**What is being asked:**
Begin with the first line of the entries below. Copy each line exactly, stopping after the one that contains "4. AIRAC (1813) - L602".

(Saved data entries)
§ §
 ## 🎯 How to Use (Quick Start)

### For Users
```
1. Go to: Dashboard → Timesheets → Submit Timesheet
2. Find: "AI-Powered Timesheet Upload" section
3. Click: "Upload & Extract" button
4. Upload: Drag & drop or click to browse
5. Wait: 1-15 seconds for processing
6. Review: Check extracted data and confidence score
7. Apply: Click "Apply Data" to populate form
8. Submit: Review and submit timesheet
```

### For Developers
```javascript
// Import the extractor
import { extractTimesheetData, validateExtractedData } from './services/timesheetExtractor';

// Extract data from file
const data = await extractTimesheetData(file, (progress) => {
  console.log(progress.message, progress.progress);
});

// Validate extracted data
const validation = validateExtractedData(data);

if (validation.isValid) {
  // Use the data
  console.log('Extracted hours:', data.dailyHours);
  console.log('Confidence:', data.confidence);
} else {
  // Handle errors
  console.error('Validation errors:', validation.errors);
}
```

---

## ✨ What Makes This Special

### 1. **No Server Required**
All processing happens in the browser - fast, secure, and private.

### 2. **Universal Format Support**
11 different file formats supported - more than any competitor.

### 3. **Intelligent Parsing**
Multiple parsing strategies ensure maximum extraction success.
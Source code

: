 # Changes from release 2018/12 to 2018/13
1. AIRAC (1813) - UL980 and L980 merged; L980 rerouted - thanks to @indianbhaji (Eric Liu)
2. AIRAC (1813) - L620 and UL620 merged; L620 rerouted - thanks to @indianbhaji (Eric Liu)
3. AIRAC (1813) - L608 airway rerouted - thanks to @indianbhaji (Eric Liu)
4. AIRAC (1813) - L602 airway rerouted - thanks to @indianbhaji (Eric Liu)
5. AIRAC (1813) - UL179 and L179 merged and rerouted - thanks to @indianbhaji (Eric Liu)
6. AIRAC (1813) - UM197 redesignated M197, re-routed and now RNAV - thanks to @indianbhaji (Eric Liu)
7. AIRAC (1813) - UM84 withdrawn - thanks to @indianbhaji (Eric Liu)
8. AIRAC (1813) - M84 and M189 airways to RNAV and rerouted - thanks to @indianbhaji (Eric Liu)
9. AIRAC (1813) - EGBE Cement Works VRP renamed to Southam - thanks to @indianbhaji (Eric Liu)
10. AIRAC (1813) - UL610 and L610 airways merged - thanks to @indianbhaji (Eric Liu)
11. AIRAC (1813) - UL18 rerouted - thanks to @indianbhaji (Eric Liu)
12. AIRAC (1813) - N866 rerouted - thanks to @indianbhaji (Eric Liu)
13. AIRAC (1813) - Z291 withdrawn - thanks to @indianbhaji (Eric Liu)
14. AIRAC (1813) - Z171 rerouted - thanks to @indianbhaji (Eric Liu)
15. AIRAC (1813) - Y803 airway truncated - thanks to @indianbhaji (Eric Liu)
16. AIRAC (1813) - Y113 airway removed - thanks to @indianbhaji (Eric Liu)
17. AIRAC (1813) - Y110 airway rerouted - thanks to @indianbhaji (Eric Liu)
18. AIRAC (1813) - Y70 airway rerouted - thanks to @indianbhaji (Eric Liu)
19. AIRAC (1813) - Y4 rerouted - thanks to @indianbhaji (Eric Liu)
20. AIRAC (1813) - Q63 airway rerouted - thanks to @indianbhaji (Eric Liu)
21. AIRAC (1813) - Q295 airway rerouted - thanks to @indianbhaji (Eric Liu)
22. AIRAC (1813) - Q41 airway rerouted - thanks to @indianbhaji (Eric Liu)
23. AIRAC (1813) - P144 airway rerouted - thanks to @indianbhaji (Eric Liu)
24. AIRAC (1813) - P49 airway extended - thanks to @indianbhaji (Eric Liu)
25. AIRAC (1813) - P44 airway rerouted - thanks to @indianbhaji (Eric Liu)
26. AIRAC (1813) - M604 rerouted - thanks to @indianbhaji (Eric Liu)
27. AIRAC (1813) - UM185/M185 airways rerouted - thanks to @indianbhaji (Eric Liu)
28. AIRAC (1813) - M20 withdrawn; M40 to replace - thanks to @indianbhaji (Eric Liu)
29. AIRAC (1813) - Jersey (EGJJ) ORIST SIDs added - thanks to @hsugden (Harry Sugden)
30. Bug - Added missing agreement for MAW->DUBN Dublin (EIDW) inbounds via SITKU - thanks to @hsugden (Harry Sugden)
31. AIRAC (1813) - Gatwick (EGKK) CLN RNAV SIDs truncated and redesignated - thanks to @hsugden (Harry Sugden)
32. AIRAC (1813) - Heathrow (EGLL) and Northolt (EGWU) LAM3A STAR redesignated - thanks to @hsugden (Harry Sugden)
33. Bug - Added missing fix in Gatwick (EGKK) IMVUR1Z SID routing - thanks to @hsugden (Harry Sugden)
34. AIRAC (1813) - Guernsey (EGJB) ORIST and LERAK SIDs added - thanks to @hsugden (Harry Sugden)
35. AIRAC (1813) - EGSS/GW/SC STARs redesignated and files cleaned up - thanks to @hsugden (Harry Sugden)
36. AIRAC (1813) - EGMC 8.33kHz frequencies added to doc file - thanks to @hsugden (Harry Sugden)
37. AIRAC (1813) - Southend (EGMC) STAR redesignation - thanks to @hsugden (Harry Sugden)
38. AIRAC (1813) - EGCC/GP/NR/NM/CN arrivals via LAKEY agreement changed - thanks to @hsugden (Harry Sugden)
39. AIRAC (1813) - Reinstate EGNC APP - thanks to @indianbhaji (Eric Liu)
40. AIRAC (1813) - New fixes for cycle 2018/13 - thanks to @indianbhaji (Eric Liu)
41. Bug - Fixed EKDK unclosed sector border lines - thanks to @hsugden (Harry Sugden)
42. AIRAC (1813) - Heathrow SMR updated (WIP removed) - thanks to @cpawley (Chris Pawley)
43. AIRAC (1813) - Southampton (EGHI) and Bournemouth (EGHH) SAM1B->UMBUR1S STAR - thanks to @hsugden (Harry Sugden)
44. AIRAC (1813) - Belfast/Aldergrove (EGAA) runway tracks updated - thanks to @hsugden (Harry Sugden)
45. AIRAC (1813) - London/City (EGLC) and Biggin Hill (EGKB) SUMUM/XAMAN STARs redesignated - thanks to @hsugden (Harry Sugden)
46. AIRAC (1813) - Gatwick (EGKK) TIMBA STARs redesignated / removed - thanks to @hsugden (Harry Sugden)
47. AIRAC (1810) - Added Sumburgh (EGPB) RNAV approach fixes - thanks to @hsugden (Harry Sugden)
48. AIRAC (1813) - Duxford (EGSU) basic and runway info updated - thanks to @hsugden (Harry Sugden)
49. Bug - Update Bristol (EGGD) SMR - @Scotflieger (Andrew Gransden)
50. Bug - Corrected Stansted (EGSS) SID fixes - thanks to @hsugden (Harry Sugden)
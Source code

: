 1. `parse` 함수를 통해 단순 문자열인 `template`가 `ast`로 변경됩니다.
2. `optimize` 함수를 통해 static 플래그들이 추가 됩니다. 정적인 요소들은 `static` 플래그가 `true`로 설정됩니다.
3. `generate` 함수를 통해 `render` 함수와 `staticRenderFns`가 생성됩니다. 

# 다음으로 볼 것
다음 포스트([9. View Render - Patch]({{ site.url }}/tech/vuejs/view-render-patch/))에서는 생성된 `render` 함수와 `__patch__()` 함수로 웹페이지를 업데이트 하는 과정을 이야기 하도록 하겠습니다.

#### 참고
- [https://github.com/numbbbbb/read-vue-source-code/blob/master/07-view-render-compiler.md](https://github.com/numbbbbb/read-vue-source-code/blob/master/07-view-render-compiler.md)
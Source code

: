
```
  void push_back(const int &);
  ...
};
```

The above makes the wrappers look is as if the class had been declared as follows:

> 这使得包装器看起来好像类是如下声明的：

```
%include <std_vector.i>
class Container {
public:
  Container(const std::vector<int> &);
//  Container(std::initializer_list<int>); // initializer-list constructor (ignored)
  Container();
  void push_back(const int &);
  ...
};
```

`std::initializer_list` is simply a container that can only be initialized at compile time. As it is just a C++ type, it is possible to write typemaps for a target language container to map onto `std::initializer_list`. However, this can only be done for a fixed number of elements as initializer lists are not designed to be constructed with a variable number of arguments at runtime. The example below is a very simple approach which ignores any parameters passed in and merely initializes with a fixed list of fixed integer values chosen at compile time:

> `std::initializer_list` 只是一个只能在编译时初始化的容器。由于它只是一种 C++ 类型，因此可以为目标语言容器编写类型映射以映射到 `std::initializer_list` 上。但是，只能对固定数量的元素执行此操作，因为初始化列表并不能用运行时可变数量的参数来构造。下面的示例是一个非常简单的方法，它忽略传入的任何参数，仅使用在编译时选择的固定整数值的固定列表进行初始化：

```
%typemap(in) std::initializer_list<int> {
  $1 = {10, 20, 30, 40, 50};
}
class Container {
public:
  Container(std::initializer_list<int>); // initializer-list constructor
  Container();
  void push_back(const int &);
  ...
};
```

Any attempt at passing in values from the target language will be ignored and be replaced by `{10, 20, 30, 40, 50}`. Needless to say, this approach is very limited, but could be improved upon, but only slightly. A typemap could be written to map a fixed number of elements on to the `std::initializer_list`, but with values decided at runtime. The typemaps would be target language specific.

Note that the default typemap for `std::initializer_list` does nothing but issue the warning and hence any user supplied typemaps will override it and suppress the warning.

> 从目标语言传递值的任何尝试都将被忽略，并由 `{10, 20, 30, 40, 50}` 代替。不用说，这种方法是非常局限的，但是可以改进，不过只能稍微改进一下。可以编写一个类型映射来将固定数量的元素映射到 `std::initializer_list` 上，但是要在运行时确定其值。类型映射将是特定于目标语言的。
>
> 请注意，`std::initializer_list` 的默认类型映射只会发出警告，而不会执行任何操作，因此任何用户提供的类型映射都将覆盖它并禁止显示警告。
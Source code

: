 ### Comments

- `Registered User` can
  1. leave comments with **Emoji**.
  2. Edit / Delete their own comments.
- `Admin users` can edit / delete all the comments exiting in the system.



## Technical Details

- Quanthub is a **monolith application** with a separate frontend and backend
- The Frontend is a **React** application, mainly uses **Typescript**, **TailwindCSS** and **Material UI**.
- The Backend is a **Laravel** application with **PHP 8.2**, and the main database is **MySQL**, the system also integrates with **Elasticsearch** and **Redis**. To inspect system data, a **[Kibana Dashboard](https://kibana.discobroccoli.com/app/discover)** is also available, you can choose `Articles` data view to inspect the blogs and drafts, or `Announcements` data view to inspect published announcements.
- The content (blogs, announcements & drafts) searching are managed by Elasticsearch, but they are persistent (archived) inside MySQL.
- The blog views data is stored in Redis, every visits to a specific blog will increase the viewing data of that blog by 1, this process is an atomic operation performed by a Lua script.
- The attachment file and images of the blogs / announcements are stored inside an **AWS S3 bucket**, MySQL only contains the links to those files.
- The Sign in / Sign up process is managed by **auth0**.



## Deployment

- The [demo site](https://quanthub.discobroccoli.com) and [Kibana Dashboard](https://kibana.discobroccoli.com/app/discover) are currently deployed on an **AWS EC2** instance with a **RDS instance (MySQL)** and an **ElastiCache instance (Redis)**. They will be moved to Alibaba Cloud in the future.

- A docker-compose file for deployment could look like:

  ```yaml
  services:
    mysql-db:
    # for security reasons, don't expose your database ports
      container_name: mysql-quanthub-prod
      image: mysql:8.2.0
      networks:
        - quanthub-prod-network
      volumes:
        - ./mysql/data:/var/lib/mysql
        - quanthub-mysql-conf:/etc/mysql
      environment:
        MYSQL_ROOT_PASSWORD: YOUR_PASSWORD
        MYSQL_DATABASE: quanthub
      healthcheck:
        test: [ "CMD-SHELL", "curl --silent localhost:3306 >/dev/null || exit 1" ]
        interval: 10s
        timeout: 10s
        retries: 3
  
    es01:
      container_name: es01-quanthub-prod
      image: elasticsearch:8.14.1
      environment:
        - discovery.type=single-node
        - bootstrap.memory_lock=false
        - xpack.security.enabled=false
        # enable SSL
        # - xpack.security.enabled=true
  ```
§ §
**The completed task:**
 ## 🎯 How to Use (Quick Start)

### For Users
```
1. Go to: Dashboard → Timesheets → Submit Timesheet
2. Find: "AI-Powered Timesheet Upload" section
3. Click: "Upload & Extract" button
4. Upload: Drag & drop or click to browse
5. Wait: 1-15 seconds for processing
6. Review: Check extracted data and confidence score
7. Apply: Click "Apply Data" to populate form
8. Submit: Review and submit timesheet
```

### For Developers
```javascript
// Import the extractor
import { extractTimesheetData, validateExtractedData } from './services/timesheetExtractor';

// Extract data from file
const data = await extractTimesheetData(file, (progress) => {
  console.log(progress.message, progress.progress);
});

// Validate extracted data
const validation = validateExtractedData(data);

if (validation.isValid) {
  // Use the data
  console.log('Extracted hours:', data.dailyHours);
  console.log('Confidence:', data.confidence);
} else {
  // Handle errors
  console.error('Validation errors:', validation.errors);
}
```

---

## ✨ What Makes This Special

### 1. **No Server Required**
All processing happens in the browser - fast, secure, and private.

### 2. **Universal Format Support**
11 different file formats supported - more than any competitor.

### 3. **Intelligent Parsing**
Multiple parsing strategies ensure maximum extraction success.
Source code

: # Changes from release 2018/12 to 2018/13
1. AIRAC (1813) - UL980 and L980 merged; L980 rerouted - thanks to @indianbhaji (Eric Liu)
2. AIRAC (1813) - L620 and UL620 merged; L620 rerouted - thanks to @indianbhaji (Eric Liu)
3. AIRAC (1813) - L608 airway rerouted - thanks to @indianbhaji (Eric Liu)
4. AIRAC (1813) - L602 airway rerouted - thanks to @indianbhaji (Eric Liu)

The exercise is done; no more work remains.